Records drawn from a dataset

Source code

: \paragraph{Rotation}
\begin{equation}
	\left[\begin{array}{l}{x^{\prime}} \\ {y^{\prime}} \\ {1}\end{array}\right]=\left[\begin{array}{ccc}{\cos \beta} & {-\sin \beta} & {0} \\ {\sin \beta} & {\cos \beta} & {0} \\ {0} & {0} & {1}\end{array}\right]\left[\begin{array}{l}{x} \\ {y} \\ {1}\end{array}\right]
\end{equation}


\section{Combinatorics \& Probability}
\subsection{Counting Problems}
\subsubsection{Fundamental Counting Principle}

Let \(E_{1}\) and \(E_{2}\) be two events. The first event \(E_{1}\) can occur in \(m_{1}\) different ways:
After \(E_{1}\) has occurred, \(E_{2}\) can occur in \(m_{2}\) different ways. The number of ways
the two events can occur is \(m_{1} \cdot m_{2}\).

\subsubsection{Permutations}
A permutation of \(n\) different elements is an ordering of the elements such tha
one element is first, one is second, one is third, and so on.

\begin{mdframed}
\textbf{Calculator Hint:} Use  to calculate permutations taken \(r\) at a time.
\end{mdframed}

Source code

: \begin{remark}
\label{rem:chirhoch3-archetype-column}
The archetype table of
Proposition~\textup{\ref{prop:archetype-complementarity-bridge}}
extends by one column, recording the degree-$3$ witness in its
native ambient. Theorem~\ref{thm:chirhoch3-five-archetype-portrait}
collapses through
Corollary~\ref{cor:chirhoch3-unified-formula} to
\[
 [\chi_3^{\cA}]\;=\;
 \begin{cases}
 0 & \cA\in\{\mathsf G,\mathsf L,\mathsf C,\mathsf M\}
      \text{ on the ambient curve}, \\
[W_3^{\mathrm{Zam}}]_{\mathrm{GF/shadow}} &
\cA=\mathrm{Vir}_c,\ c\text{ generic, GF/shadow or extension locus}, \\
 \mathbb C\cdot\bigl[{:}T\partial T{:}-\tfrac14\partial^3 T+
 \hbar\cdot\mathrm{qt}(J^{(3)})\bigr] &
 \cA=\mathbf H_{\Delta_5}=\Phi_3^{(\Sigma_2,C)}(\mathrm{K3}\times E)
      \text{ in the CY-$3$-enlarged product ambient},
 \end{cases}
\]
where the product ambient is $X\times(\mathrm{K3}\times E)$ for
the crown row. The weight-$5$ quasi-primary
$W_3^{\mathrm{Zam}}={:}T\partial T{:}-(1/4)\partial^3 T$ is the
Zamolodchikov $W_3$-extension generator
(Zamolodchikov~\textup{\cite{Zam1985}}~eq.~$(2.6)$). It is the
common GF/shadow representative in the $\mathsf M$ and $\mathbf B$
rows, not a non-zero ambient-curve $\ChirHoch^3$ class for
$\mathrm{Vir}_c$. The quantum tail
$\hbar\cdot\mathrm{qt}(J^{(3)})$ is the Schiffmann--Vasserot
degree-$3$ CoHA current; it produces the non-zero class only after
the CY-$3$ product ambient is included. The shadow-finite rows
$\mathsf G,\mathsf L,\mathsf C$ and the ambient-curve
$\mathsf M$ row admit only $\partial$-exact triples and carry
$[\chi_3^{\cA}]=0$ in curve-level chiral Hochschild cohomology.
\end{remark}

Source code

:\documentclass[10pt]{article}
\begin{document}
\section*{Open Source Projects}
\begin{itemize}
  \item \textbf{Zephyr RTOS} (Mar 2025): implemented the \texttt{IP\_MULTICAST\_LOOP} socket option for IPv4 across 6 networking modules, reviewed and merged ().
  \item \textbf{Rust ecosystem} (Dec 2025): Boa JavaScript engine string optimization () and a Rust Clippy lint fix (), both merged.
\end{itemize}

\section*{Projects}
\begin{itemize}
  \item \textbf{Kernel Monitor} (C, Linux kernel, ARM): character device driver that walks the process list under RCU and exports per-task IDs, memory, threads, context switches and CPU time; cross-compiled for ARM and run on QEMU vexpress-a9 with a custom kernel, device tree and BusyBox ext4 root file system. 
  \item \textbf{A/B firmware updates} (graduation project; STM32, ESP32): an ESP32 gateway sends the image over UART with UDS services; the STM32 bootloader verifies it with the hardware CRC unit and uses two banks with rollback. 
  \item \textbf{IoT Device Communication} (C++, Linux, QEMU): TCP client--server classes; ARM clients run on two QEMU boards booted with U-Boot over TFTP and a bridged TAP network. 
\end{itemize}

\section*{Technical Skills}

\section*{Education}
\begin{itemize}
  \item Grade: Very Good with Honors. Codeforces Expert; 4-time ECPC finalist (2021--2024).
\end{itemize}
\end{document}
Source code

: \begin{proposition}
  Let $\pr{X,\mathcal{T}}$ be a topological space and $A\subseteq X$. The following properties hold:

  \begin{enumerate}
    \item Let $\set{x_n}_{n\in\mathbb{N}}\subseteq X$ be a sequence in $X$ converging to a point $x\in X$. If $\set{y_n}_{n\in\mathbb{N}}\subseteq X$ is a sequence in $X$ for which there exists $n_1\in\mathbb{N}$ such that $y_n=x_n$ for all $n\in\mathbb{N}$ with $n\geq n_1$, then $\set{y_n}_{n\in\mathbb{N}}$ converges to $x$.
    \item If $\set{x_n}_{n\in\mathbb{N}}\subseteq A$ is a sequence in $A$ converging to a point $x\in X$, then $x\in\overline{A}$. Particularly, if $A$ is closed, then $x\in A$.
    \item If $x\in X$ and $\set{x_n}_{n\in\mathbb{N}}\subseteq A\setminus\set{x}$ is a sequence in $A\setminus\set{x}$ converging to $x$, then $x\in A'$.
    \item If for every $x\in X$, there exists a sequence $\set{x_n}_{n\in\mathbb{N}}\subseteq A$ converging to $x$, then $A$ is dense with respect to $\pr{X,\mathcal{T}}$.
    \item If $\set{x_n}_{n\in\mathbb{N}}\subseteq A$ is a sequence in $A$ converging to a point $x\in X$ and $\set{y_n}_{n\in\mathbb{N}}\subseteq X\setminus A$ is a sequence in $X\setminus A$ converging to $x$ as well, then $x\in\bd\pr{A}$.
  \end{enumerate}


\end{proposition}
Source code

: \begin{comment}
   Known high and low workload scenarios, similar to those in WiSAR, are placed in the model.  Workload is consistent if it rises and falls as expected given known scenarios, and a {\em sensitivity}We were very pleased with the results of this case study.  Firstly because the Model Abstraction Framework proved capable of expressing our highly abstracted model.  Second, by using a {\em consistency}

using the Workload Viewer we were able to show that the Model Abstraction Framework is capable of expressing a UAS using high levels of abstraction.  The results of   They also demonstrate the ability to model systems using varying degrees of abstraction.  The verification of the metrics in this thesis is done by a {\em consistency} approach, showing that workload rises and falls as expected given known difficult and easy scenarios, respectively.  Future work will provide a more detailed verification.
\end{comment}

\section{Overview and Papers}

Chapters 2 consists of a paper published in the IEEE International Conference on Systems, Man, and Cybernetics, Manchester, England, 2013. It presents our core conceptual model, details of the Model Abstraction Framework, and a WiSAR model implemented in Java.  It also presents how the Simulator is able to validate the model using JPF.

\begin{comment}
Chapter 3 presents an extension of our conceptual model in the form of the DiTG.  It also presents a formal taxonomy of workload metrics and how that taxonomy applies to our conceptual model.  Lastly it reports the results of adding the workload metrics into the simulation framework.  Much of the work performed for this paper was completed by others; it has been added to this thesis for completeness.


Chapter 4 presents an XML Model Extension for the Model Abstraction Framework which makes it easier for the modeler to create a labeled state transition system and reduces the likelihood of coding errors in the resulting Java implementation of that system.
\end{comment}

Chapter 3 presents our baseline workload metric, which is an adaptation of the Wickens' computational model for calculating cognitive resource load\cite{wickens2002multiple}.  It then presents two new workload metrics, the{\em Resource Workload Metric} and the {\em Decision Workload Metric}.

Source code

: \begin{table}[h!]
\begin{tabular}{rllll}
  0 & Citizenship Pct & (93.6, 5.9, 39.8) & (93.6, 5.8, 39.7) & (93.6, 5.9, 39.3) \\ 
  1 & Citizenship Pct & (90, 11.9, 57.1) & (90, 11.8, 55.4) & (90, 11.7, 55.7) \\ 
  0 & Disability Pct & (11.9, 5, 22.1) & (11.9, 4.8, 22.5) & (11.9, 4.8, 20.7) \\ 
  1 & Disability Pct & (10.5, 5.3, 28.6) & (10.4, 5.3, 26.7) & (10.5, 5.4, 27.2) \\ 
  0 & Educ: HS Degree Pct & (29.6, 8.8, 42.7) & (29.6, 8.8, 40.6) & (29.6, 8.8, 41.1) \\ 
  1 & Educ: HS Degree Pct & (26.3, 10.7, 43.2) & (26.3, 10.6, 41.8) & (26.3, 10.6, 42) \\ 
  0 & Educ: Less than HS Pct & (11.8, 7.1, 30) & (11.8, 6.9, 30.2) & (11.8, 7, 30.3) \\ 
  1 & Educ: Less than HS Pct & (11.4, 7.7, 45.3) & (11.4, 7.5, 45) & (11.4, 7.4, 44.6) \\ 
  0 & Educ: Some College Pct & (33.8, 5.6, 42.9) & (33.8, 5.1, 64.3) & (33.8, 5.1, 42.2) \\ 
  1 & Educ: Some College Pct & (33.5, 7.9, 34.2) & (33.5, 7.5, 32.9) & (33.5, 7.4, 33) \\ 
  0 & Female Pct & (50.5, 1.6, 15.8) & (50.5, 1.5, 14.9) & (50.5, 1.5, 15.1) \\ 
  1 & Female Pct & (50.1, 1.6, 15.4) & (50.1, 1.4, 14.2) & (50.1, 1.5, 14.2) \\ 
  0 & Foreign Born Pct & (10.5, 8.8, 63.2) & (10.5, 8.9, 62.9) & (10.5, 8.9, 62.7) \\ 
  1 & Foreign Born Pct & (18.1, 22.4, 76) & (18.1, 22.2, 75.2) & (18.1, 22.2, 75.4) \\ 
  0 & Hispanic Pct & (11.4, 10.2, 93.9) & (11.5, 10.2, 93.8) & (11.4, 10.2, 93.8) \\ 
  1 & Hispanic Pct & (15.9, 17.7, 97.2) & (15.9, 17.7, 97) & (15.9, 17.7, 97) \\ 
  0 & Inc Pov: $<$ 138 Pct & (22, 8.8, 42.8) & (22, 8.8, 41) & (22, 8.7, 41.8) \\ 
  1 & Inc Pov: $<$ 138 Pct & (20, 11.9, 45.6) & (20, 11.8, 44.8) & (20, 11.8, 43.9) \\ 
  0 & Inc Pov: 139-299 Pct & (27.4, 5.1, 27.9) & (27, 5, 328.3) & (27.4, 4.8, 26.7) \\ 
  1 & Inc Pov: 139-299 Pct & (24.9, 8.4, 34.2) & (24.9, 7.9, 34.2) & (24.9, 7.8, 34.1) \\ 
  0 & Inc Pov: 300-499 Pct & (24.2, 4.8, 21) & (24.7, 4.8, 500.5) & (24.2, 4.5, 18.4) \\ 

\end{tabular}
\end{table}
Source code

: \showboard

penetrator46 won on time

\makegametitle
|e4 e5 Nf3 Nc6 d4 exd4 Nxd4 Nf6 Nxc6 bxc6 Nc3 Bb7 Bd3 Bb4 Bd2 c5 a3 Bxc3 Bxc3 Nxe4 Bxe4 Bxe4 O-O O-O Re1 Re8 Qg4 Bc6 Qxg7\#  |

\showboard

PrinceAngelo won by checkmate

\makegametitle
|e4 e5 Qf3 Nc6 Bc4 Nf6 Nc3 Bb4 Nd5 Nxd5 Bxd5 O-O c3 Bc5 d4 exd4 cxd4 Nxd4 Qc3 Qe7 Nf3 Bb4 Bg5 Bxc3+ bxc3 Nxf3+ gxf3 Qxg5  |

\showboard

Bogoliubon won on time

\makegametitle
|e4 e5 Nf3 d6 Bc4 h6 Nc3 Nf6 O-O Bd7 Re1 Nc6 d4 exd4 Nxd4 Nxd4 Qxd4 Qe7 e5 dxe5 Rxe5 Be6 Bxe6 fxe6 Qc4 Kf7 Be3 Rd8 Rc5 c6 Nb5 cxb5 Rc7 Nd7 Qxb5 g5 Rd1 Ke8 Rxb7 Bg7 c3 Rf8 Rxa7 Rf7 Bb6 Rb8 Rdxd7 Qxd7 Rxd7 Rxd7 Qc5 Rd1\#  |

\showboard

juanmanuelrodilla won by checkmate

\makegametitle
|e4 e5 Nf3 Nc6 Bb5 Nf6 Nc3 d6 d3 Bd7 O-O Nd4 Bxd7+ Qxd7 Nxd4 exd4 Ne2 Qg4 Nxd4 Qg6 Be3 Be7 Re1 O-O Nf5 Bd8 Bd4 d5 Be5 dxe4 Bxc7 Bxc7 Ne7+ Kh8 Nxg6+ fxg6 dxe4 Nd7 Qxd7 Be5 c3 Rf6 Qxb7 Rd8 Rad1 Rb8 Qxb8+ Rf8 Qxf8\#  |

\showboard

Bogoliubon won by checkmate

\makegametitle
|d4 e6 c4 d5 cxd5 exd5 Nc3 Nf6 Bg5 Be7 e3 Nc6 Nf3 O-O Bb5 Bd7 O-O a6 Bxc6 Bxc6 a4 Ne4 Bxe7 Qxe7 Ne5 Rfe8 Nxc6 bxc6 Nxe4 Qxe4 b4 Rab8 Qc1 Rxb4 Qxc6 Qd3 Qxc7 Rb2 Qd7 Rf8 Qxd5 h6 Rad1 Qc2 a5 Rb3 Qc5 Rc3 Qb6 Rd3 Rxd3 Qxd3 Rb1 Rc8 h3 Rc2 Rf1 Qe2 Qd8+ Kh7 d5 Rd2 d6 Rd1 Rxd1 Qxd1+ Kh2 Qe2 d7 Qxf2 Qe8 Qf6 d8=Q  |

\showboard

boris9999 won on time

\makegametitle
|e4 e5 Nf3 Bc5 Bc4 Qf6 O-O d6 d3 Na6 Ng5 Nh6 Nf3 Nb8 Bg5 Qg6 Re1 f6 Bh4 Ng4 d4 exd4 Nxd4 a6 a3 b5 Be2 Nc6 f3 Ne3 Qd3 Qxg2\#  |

*Assignment:* Above are the entries. Copy exactly the part that opens with the line containing "bridged TAP network." and closes with the line containing "ECPC finalist (2021--2024).", and no more.

*Response for this exercise:*
  \item \textbf{IoT Device Communication} (C++, Linux, QEMU): TCP client--server classes; ARM clients run on two QEMU boards booted with U-Boot over TFTP and a bridged TAP network. 
\end{itemize}

\section*{Technical Skills}

\section*{Education}
\begin{itemize}
  \item Grade: Very Good with Honors. Codeforces Expert; 4-time ECPC finalist (2021--2024).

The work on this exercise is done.